Recycling paper consumes energy, of course.  More than you’d like to hear about.  Well-managed forest regions can support the paper industry much more efficiently, and burning paper instead of oil can produce energy with virtually no waste for the landfills.  It's now an expensive part of our culture.

For the GOP, their assertion that global warming was a myth turns out to be a little less than half right.  Climate change is now visibly underway even though the actual results are still somewhat in question.

In the 90’s, I recall hearing a Republican friend scoffing at the 0.1 degree change per year and casually dismissing all the associated science.  And too, I remember all the left-leaning college crowds chanting the ‘recycling’ mantra in the same decade; fun stuff.  And digital media will bring an end to paper consumption.  That worked out really well.  

The left's ‘Limits of Growth’ we’ve been told about are less concrete than suspected.  Based on projections from the 70’s, we were supposed to run out of aluminum, gold, copper, mercury, natural gas and oil, all before now.  The world should have ended, or at least fallen apart. 

We adjusted and adapted, of course.  We’ve discovered more of everything or changed what we use.  Mercury used to be the backbone of the battery industry, but consumption is down 98% now as other technologies emerge.

Did you know we were supposed to run out of copper a few years back?  Known reserves were around 280 million tons when the prediction was made.  Since then, we've produced 400 million tons, and we’ve discovered new reserves of copper (about 700 million tons so far) faster than we’re consuming the existing reserves.  Not bad. 

Reserves of everything really are finite, of course.  We can't just consume.  As humanity, we’ll have to adjust and adapt.  Some of the changes will be fairly large, I suspect, but spreading them across decades has softened the expected blow considerably.  Is there a 'black swan' event in our future?  :)  National debt?  Wall Street greed?  Healthcare?  Recession?  Free vs fair trade?  We'll adjust, of course.

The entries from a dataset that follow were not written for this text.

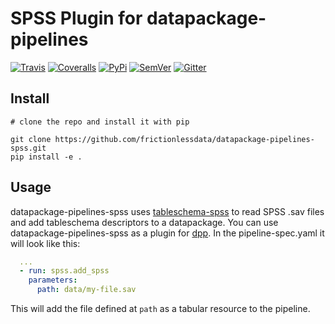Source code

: # SPSS Plugin for datapackage-pipelines

[![Travis](https://img.shields.io/travis/frictionlessdata/datapackage-pipelines-spss/master.svg)](https://travis-ci.org/frictionlessdata/datapackage-pipelines-spss)
[![Coveralls](http://img.shields.io/coveralls/frictionlessdata/datapackage-pipelines-spss/master.svg)](https://coveralls.io/r/frictionlessdata/datapackage-pipelines-spss?branch=master)
[![PyPi](https://img.shields.io/pypi/v/datapackage-pipelines-spss.svg)](https://pypi.python.org/pypi/datapackage-pipelines-spss)
[![SemVer](https://img.shields.io/badge/versions-SemVer-brightgreen.svg)](http://semver.org/)
[![Gitter](https://img.shields.io/gitter/room/frictionlessdata/chat.svg)](https://gitter.im/frictionlessdata/chat)

## Install

```
# clone the repo and install it with pip

git clone https://github.com/frictionlessdata/datapackage-pipelines-spss.git
pip install -e .
```

## Usage

datapackage-pipelines-spss uses [tableschema-spss](https://github.com/frictionlessdata/tableschema-spss-py) to read SPSS .sav files and add tableschema descriptors to a datapackage. You can use datapackage-pipelines-spss as a plugin for [dpp](https://github.com/frictionlessdata/datapackage-pipelines#datapackage-pipelines). In the pipeline-spec.yaml it will look like this:

```yaml
  ...
  - run: spss.add_spss
    parameters:
      path: data/my-file.sav
```

This will add the file defined at `path` as a tabular resource to the pipeline.

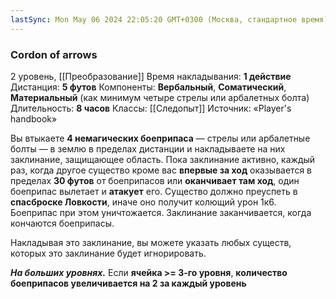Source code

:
 ```yaml
---
lastSync: Mon May 06 2024 22:05:20 GMT+0300 (Москва, стандартное время)
---
```

### Cordon of arrows
2 уровень, [[Преобразование]]
Время накладывания: **1 действие**
Дистанция: **5 футов**
Компоненты: **Вербальный**, **Соматический**, **Материальный** (как минимум четыре стрелы или арбалетных болта)
Длительность: **8 часов**
Классы: [[Следопыт]]
Источник: «Player's handbook»

Вы втыкаете **4 немагических боеприпаса** — стрелы или арбалетные болты — в землю в пределах дистанции и накладываете на них заклинание, защищающее область. Пока заклинание активно, каждый раз, когда другое существо кроме вас **впервые за ход** оказывается в пределах **30 футов** от боеприпасов или **оканчивает там ход**, один боеприпас вылетает и **атакует** его. Существо должно преуспеть в **спасброске Ловкости**, иначе оно получит колющий урон 1к6. Боеприпас при этом уничтожается. Заклинание заканчивается, когда кончаются боеприпасы.

Накладывая это заклинание, вы можете указать любых существ, которых это заклинание будет игнорировать.

**_На больших уровнях._** Если **ячейка >= 3-го уровня**, **количество боеприпасов увеличивается на 2 за каждый уровень**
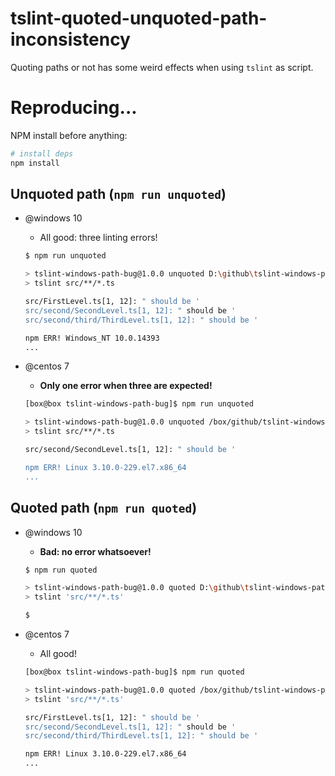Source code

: # tslint-quoted-unquoted-path-inconsistency

Quoting paths or not has some weird effects when using `tslint` as script.

# Reproducing...

NPM install before anything:
```bash
# install deps
npm install
```

## Unquoted path (`npm run unquoted`)

- @windows 10
	- All good: three linting errors!
	
	```bash
	$ npm run unquoted

	> tslint-windows-path-bug@1.0.0 unquoted D:\github\tslint-windows-path-bug
	> tslint src/**/*.ts

	src/FirstLevel.ts[1, 12]: " should be '
	src/second/SecondLevel.ts[1, 12]: " should be '
	src/second/third/ThirdLevel.ts[1, 12]: " should be '

	npm ERR! Windows_NT 10.0.14393
	...
	```

- @centos 7
	- **Only one error when three are expected!**
	
	```bash
	[box@box tslint-windows-path-bug]$ npm run unquoted

	> tslint-windows-path-bug@1.0.0 unquoted /box/github/tslint-windows-path-bug
	> tslint src/**/*.ts

	src/second/SecondLevel.ts[1, 12]: " should be '

	npm ERR! Linux 3.10.0-229.el7.x86_64
	...
	```

## Quoted path  (`npm run quoted`)

- @windows 10
	- **Bad: no error whatsoever!**
	
	```bash
	$ npm run quoted

	> tslint-windows-path-bug@1.0.0 quoted D:\github\tslint-windows-path-bug
	> tslint 'src/**/*.ts'

	$
	```

- @centos 7
	- All good!
	
	```bash
	[box@box tslint-windows-path-bug]$ npm run quoted

	> tslint-windows-path-bug@1.0.0 quoted /box/github/tslint-windows-path-bug
	> tslint 'src/**/*.ts'

	src/FirstLevel.ts[1, 12]: " should be '
	src/second/SecondLevel.ts[1, 12]: " should be '
	src/second/third/ThirdLevel.ts[1, 12]: " should be '

	npm ERR! Linux 3.10.0-229.el7.x86_64
	...
```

Perhaps the bigger question for us in the western world is whether we’ll do our adjusting at the expense of others or for their benefit.  Wealthy folks (and wealthy countries) adapt (1) because they must and (2) because they can afford the cost.  The poor are often left behind. 
  
 
It's most painfully evident perhaps when minor disturbances provoked in the marketplace of the wealthy cause massive upheaval on the far side of the world.

So, Republicans and Democrats ... how have we done so far?  
Which of the two leadership groups and philosophies do you think might understand the impact of their choices on the world’s poor?  Either of them?  Trickle down didn't, every child wasn't, we couldn't, Wall Street stole it with government assistance, and the gap widens, nationally and internationally.

The power contest between the two parties seems to have but little to do with the good of the nation's citizens as a whole, IMHO, and even less the citizens of the world.